Posted by "Johannes Schneider (JIRA)" <ji...@codehaus.org>.
    [ http://jira.codehaus.org/browse/MNG-4539?page=com.atlassian.jira.plugin.system.issuetabpanels:comment-tabpanel&focusedCommentId=207706#action_207706 ] 

Johannes Schneider commented on MNG-4539:
-----------------------------------------

@Karl-Heinz:
> If you are deploying/installing a multimodule project you should first check if the install works fine before 
> you deploy it...

Of course I could. And probably I should. But those lazy guys out there...
Stupid analogy: "Why need transactions in databases? They just should try the statement before."

> If a module fails during the deployment phase what is usually wrong ?
Well, differnt things. Maybe a test case that fails sometimes (race condition). Or maybe a network failure? Or permissions problem. Run out of disk space... There are many things that may happen.

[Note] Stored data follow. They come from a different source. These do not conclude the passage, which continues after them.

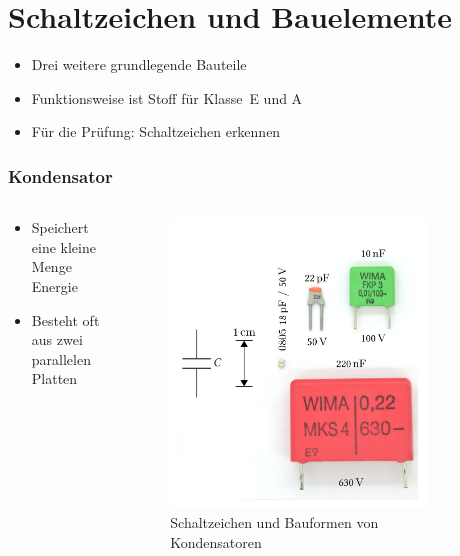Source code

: 
\section{Schaltzeichen und Bauelemente}
\label{section:bauelemente}
\begin{frame}%
\begin{itemize}
  \item Drei weitere grundlegende Bauteile
  \item Funktionsweise ist Stoff für Klasse~E und A
  \item Für die Prüfung: Schaltzeichen erkennen
  \end{itemize}
\end{frame}

\begin{frame}
\frametitle{Kondensator}
\begin{columns}
    \begin{column}{0.48\textwidth}
    \begin{itemize}
  \item Speichert eine kleine Menge Energie
  \item Besteht oft aus zwei parallelen Platten
  \end{itemize}

    \end{column}
   \begin{column}{0.48\textwidth}
       
\begin{figure}
    \includegraphics[width=0.85\textwidth]{foto/206}
    \caption{\scriptsize Schaltzeichen und Bauformen von Kondensatoren}
    \label{n_bauelemente_kondensator}
\end{figure}

   \end{column}
\end{columns}

\end{frame}

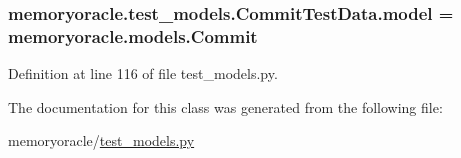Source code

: \subsubsection[{model}]{\setlength{\rightskip}{0pt plus 5cm}memoryoracle.\+test\+\_\+models.\+Commit\+Test\+Data.\+model = {\bf memoryoracle.\+models.\+Commit}\hspace{0.3cm}{\ttfamily [static]}}\label{classmemoryoracle_1_1test__models_1_1CommitTestData_a1d7335c322637a6769200489933b9338}


Definition at line 116 of file test\+\_\+models.\+py.



The documentation for this class was generated from the following file\+:\begin{DoxyCompactItemize}
\item 
memoryoracle/\hyperlink{test__models_8py}{test\+\_\+models.\+py}\end{DoxyCompactItemize}
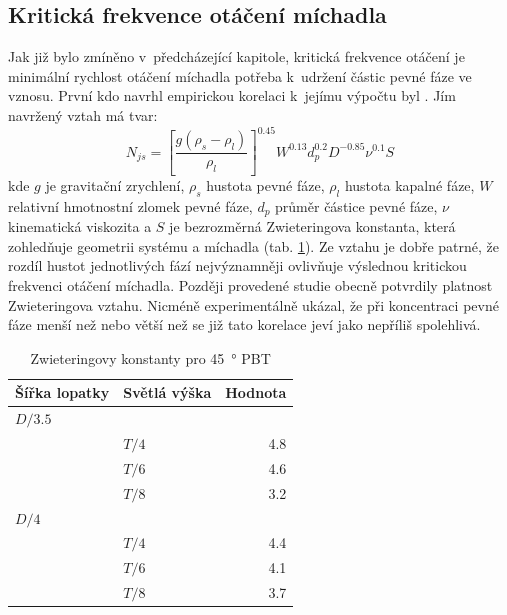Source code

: \subsection{Kritická frekvence otáčení míchadla}
Jak již bylo zmíněno v~předcházející kapitole, kritická frekvence otáčení je minimální rychlost otáčení míchadla potřeba k~udržení částic pevné fáze ve vznosu. První kdo navrhl empirickou korelaci k~jejímu výpočtu byl \citet{zwi58}. Jím navržený vztah má tvar:
\begin{equation}
	N_{js} = \left[\frac{g(\rho_{s}-\rho_{l})}{\rho_{l}}\right]^{\num{0.45}}W^{\num{0.13}}d_{p}^{\num{0.2}}D^{\num{-0.85}}\nu^{\num{0.1}}S
	\label{eq:nkrit}
\end{equation} 
kde $g$ je gravitační zrychlení, $\rho_{s}$ hustota pevné fáze, $\rho_{l}$ hustota kapalné fáze, $W$ relativní hmotnostní zlomek pevné fáze, $d_{p}$ průměr částice pevné fáze, $\nu$ kinematická viskozita a $S$ je bezrozměrná Zwieteringova konstanta, která zohledňuje geometrii systému a míchadla (tab. \ref{tab:S}). Ze vztahu je dobře patrné, že rozdíl hustot jednotlivých fází nejvýznamněji ovlivňuje výslednou kritickou frekvenci otáčení míchadla. Později provedené studie \citep{nie68,bal78,chou97} obecně potvrdily platnost Zwieteringova vztahu. Nicméně \citet{chou97} experimentálně ukázal, že při koncentraci pevné fáze menší než  nebo větší než  se již tato korelace jeví jako nepříliš spolehlivá.

\begin{table}[h!]
\begin{center}
\caption{Zwieteringovy konstanty pro \SI{45}{\degree} PBT}
\label{tab:S}
\begin{tabular}{llr}
\toprule
\textbf{Šířka lopatky} & \textbf{Světlá výška} & \textbf{Hodnota} \\
\midrule

$D/\num{3.5}$ \\
& $T/4$ & \num{4.8} \\
& $T/6$ & \num{4.6} \\
& $T/8$ & \num{3.2} \\
$D/4$ \\
& $T/4$ & \num{4.4} \\
& $T/6$ & \num{4.1} \\
& $T/8$ & \num{3.7} \\

\bottomrule
\end{tabular}
\end{center}
\end{table}

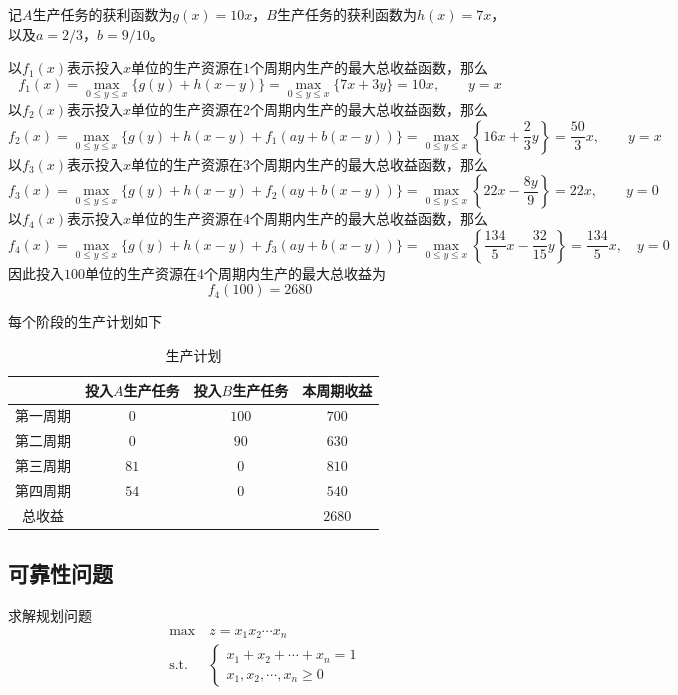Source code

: \documentclass[lang = cn, scheme = chinese, thmcnt = section]{elegantbook}
\begin{document}
\begin{solution}
	记$A$生产任务的获利函数为$g(x)=10x$，$B$生产任务的获利函数为$h(x)=7x$，以及$a=2/3$，$b=9/10$。
	
	以$f_1(x)$表示投入$x$单位的生产资源在$1$个周期内生产的最大总收益函数，那么
	$$
	f_1(x)
	=\max_{0\le y \le x}\{ g(y)+h(x-y) \}
	=\max_{0\le y \le x}\{ 7x+3y \}
	=10x,\qquad y=x
	$$
	以$f_2(x)$表示投入$x$单位的生产资源在$2$个周期内生产的最大总收益函数，那么
	$$
	f_{2}(x)
	=\max_{0\le y \le x}\{ g(y)+h(x-y)+f_{1}(ay+b(x-y)) \}
	=\max_{0\le y \le x}\left\{16x+\frac{2}{3}y\right\}
	=\frac{50}{3}x,\qquad y=x
	$$
	以$f_3(x)$表示投入$x$单位的生产资源在$3$个周期内生产的最大总收益函数，那么
	$$
	f_{3}(x)
	=\max_{0\le y \le x}\{ g(y)+h(x-y)+f_{2}(ay+b(x-y)) \}
	=\max_{0\le y \le x}\left\{22 x-\frac{8 y}{9}\right\}
	=22x,\qquad y=0
	$$
	以$f_4(x)$表示投入$x$单位的生产资源在$4$个周期内生产的最大总收益函数，那么
	$$
	f_{4}(x)
	=\max_{0\le y \le x}\{ g(y)+h(x-y)+f_{3}(ay+b(x-y)) \}
	=\max_{0\le y \le x}\left\{\frac{134}{5}x-\frac{32}{15}y\right\}
	=\frac{134}{5}x,\quad y=0
	$$
	因此投入$100$单位的生产资源在$4$个周期内生产的最大总收益为
	$$
	f_4(100)=2680
	$$
	
	每个阶段的生产计划如下
	\begin{table}[H]
		\centering
		\caption{生产计划}
		\begin{tabular}{c|ccc}
			\hline
			 & 投入$A$生产任务 & 投入$B$生产任务 & 本周期收益 \\ \hline
			第一周期 & $0$ & $100$ & $700$ \\
			第二周期 & $0$ & $90$ & $630$ \\
			第三周期 & $81$ & $0$ & $810$ \\
			第四周期 & $54$ & $0$ & $540$ \\ \hline
			总收益 & & & $2680$ \\ \hline
		\end{tabular}
	\end{table}
\end{solution}

\subsection{可靠性问题}

\begin{example}
	求解规划问题
	\begin{align*}
		& \text{max}  \quad z=x_1x_2\cdots x_n\\
		& \text{s.t.} \;\, \quad \begin{cases}
			x_1+x_2+\cdots+x_n=1\\
			x_1,x_2,\cdots,x_n\ge 0
		\end{cases}
	\end{align*}
\end{example}
\end{document}
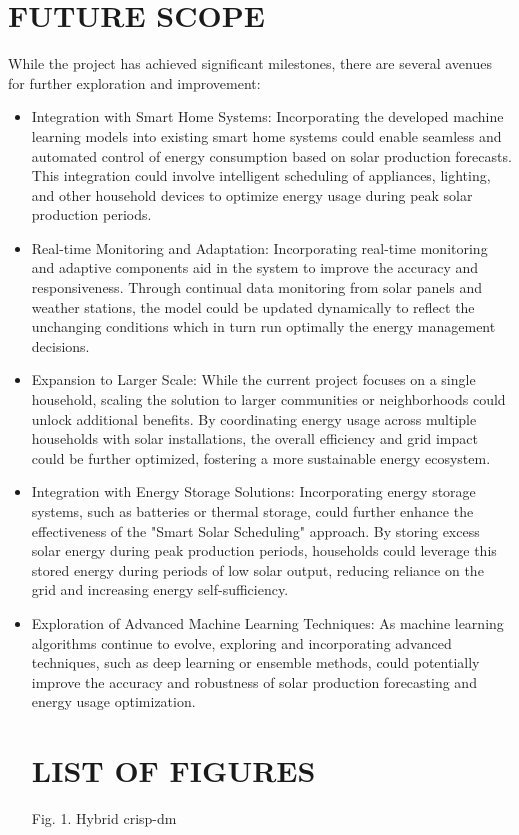 \documentclass[conference]{IEEEtran}
\begin{document}
\section{FUTURE SCOPE}
While the project has achieved significant milestones, there are several avenues for further exploration and improvement:
\begin{itemize}
\item Integration with Smart Home Systems: Incorporating the developed machine learning models into existing smart home systems could enable seamless and automated control of energy consumption based on solar production forecasts. This integration could involve intelligent scheduling of appliances, lighting, and other household devices to optimize energy usage during peak solar production periods.
\item Real-time Monitoring and Adaptation: Incorporating real-time monitoring and adaptive components aid in the system to improve the accuracy and responsiveness. Through continual data monitoring from solar panels and weather stations, the model could be updated dynamically to reflect the unchanging conditions which in turn run optimally the energy management decisions.
\item  Expansion to Larger Scale: While the current project focuses on a single household, scaling the solution to larger communities or neighborhoods could unlock additional benefits. By coordinating energy usage across multiple households with solar installations, the overall efficiency and grid impact could be further optimized, fostering a more sustainable energy ecosystem.
\item Integration with Energy Storage Solutions: Incorporating energy storage systems, such as batteries or thermal storage, could further enhance the effectiveness of the "Smart Solar Scheduling" approach. By storing excess solar energy during peak production periods, households could leverage this stored energy during periods of low solar output, reducing reliance on the grid and increasing energy self-sufficiency.
\item Exploration of Advanced Machine Learning Techniques: As machine learning algorithms continue to evolve, exploring and incorporating advanced techniques, such as deep learning or ensemble methods, could potentially improve the accuracy and robustness of solar production forecasting and energy usage optimization.
\section{LIST OF FIGURES}
Fig. 1. Hybrid crisp-dm


\end{itemize}
\end{document}
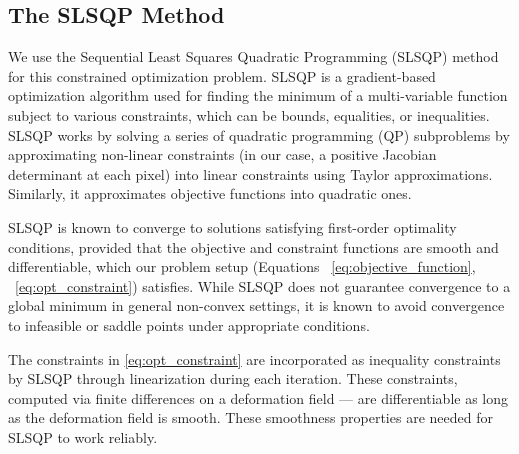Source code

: \subsection{The SLSQP Method}
\label{sec:slsqp_method}

We use the Sequential Least Squares Quadratic Programming (SLSQP) method \cite{Kraft_1988, SciPySLSQPDoc} for this constrained optimization problem. SLSQP is a gradient-based optimization algorithm used for finding the minimum of a multi-variable function subject to various constraints, which can be bounds, equalities, or inequalities. SLSQP works by solving a series of quadratic programming (QP) subproblems by approximating non-linear constraints (in our case, a positive Jacobian determinant at each pixel) into linear constraints using Taylor approximations. Similarly, it approximates objective functions into quadratic ones. 

SLSQP is known to converge to solutions satisfying first-order optimality conditions, provided that the objective and constraint functions are smooth and differentiable, which our problem setup (Equations ~\ref{eq:objective_function},  ~\ref{eq:opt_constraint}) satisfies. While SLSQP does not guarantee convergence to a global minimum in general non-convex settings, it is known to avoid convergence to infeasible or saddle points under appropriate conditions.

The constraints in \autoref{eq:opt_constraint} are incorporated as inequality constraints by SLSQP through linearization during each iteration. These constraints, computed via finite differences on a deformation field — are differentiable as long as the deformation field is smooth. These smoothness properties are needed for SLSQP to work reliably.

> If you are releasing artifacts you should first check your release cylce by using
> mvn -DdryRun=true release:prepare
> after this is working well you could do a a mvn release:prepare and mvn release:perform. 
I think Maven should do that. I don't want to sit here, wait several hours to verify that the release seemed to work (as dry run), then release it and run into some (random) problems...
A successfull dry run is just a hint, that the release *should* work. But no guarantees here, too.


SVN issues: SVN has disadvantages. Some other VCS don't have them. But that is another issue. And polluting the history *is* a problem. At least for me.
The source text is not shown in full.